ACTION ITEM
For this exercise, copy the records below exactly and exclude every image.

SUPPLIED ENTRIES
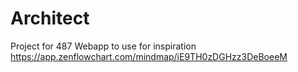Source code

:# Architect
Project for 487
Webapp to use for inspiration https://app.zenflowchart.com/mindmap/iE9TH0zDGHzz3DeBoeeM
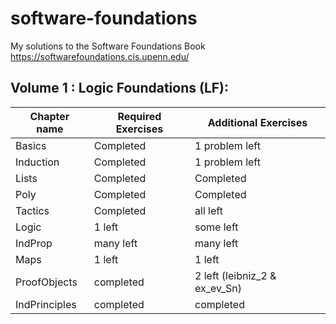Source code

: # software-foundations
My solutions to the Software Foundations Book https://softwarefoundations.cis.upenn.edu/ 

## Volume 1 : Logic Foundations  (LF):

| Chapter name  | Required Exercises | Additional Exercises             |
|---------------|--------------------|----------------------------------|
|  Basics       |     Completed      |  1 problem left                  |
|  Induction    |     Completed      |  1 problem left                  |
|  Lists        |     Completed      | Completed                        |
| Poly          |     Completed      | Completed                        |
| Tactics       |     Completed      | all left                         |
| Logic         |     1 left         | some left                        |
| IndProp       |     many left      | many left                        |
| Maps          |     1 left         | 1 left                           |
| ProofObjects  |     completed      | 2 left (leibniz_2 & ex_ev_Sn)    |
| IndPrinciples | completed          | completed                        |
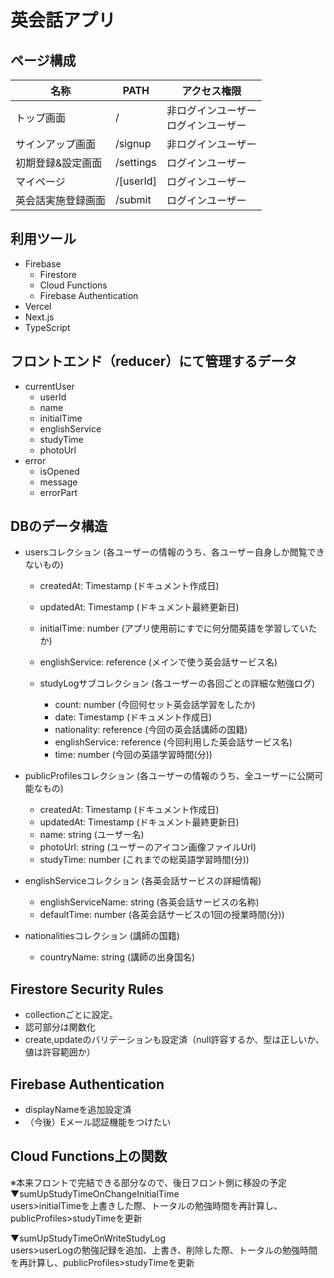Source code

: # 英会話アプリ

## ページ構成
| 名称             | PATH    | アクセス権限                       | 
| ---------------- | ------- | ---------------------------------- | 
| トップ画面| /　| 非ログインユーザー<br>ログインユーザー | 
| サインアップ画面 | /signup | 非ログインユーザー| 
|初期登録&設定画面|/settings|ログインユーザー| 
|マイページ|/[userId]|ログインユーザー| 
|英会話実施登録画面|/submit|ログインユーザー| 

## 利用ツール
- Firebase
  - Firestore
  - Cloud Functions
  - Firebase Authentication
- Vercel
- Next.js
- TypeScript

## フロントエンド（reducer）にて管理するデータ
- currentUser
  - userId
  - name
  - initialTime
  - englishService
  - studyTime
  - photoUrl
- error
  - isOpened
  - message
  - errorPart

## DBのデータ構造
- usersコレクション (各ユーザーの情報のうち、各ユーザー自身しか閲覧できないもの)
  - createdAt: Timestamp (ドキュメント作成日)
  - updatedAt: Timestamp (ドキュメント最終更新日)
  - initialTime: number (アプリ使用前にすでに何分間英語を学習していたか)
  - englishService: reference (メインで使う英会話サービス名)
  
  - studyLogサブコレクション (各ユーザーの各回ごとの詳細な勉強ログ)
    - count: number (今回何セット英会話学習をしたか)
    - date: Timestamp (ドキュメント作成日)
    - nationality: reference (今回の英会話講師の国籍)
    - englishService: reference (今回利用した英会話サービス名)
    - time: number (今回の英語学習時間(分))

- publicProfilesコレクション (各ユーザーの情報のうち、全ユーザーに公開可能なもの)
  - createdAt: Timestamp (ドキュメント作成日)
  - updatedAt: Timestamp (ドキュメント最終更新日)
  - name: string (ユーザー名)
  - photoUrl: string (ユーザーのアイコン画像ファイルUrl)
  - studyTime: number (これまでの総英語学習時間(分))

- englishServiceコレクション (各英会話サービスの詳細情報)
  - englishServiceName: string (各英会話サービスの名称)
  - defaultTime: number (各英会話サービスの1回の授業時間(分))

- nationalitiesコレクション (講師の国籍)
  - countryName: string (講師の出身国名)

## Firestore Security Rules
- collectionごとに設定。
- 認可部分は関数化
- create,updateのバリデーションも設定済（null許容するか、型は正しいか、値は許容範囲か）

## Firebase Authentication
- displayNameを追加設定済
- （今後）Eメール認証機能をつけたい

## Cloud Functions上の関数
※本来フロントで完結できる部分なので、後日フロント側に移設の予定  
▼sumUpStudyTimeOnChangeInitialTime  
users>initialTimeを上書きした際、トータルの勉強時間を再計算し、publicProfiles>studyTimeを更新

▼sumUpStudyTimeOnWriteStudyLog  
users>userLogの勉強記録を追加、上書き、削除した際、トータルの勉強時間を再計算し、publicProfiles>studyTimeを更新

SOLUTION FOR THIS EXERCISE
Source code

:# Architect
Project for 487
Webapp to use for inspiration https://app.zenflowchart.com/mindmap/iE9TH0zDGHzz3DeBoeeM
Source code

: # software-foundations
My solutions to the Software Foundations Book https://softwarefoundations.cis.upenn.edu/ 

## Volume 1 : Logic Foundations  (LF):

| Chapter name  | Required Exercises | Additional Exercises             |
|---------------|--------------------|----------------------------------|
|  Basics       |     Completed      |  1 problem left                  |
|  Induction    |     Completed      |  1 problem left                  |
|  Lists        |     Completed      | Completed                        |
| Poly          |     Completed      | Completed                        |
| Tactics       |     Completed      | all left                         |
| Logic         |     1 left         | some left                        |
| IndProp       |     many left      | many left                        |
| Maps          |     1 left         | 1 left                           |
| ProofObjects  |     completed      | 2 left (leibniz_2 & ex_ev_Sn)    |
| IndPrinciples | completed          | completed                        |
Source code

: # 英会話アプリ

## ページ構成
| 名称             | PATH    | アクセス権限                       | 
| ---------------- | ------- | ---------------------------------- | 
| トップ画面| /　| 非ログインユーザー<br>ログインユーザー | 
| サインアップ画面 | /signup | 非ログインユーザー| 
|初期登録&設定画面|/settings|ログインユーザー| 
|マイページ|/[userId]|ログインユーザー| 
|英会話実施登録画面|/submit|ログインユーザー| 

## 利用ツール
- Firebase
  - Firestore
  - Cloud Functions
  - Firebase Authentication
- Vercel
- Next.js
- TypeScript

## フロントエンド（reducer）にて管理するデータ
- currentUser
  - userId
  - name
  - initialTime
  - englishService
  - studyTime
  - photoUrl
- error
  - isOpened
  - message
  - errorPart

## DBのデータ構造
- usersコレクション (各ユーザーの情報のうち、各ユーザー自身しか閲覧できないもの)
  - createdAt: Timestamp (ドキュメント作成日)
  - updatedAt: Timestamp (ドキュメント最終更新日)
  - initialTime: number (アプリ使用前にすでに何分間英語を学習していたか)
  - englishService: reference (メインで使う英会話サービス名)
  
  - studyLogサブコレクション (各ユーザーの各回ごとの詳細な勉強ログ)
    - count: number (今回何セット英会話学習をしたか)
    - date: Timestamp (ドキュメント作成日)
    - nationality: reference (今回の英会話講師の国籍)
    - englishService: reference (今回利用した英会話サービス名)
    - time: number (今回の英語学習時間(分))

- publicProfilesコレクション (各ユーザーの情報のうち、全ユーザーに公開可能なもの)
  - createdAt: Timestamp (ドキュメント作成日)
  - updatedAt: Timestamp (ドキュメント最終更新日)
  - name: string (ユーザー名)
  - photoUrl: string (ユーザーのアイコン画像ファイルUrl)
  - studyTime: number (これまでの総英語学習時間(分))

- englishServiceコレクション (各英会話サービスの詳細情報)
  - englishServiceName: string (各英会話サービスの名称)
  - defaultTime: number (各英会話サービスの1回の授業時間(分))

- nationalitiesコレクション (講師の国籍)
  - countryName: string (講師の出身国名)

## Firestore Security Rules
- collectionごとに設定。
- 認可部分は関数化
- create,updateのバリデーションも設定済（null許容するか、型は正しいか、値は許容範囲か）

## Firebase Authentication
- displayNameを追加設定済
- （今後）Eメール認証機能をつけたい

## Cloud Functions上の関数
※本来フロントで完結できる部分なので、後日フロント側に移設の予定  
▼sumUpStudyTimeOnChangeInitialTime  
users>initialTimeを上書きした際、トータルの勉強時間を再計算し、publicProfiles>studyTimeを更新

▼sumUpStudyTimeOnWriteStudyLog  
users>userLogの勉強記録を追加、上書き、削除した際、トータルの勉強時間を再計算し、publicProfiles>studyTimeを更新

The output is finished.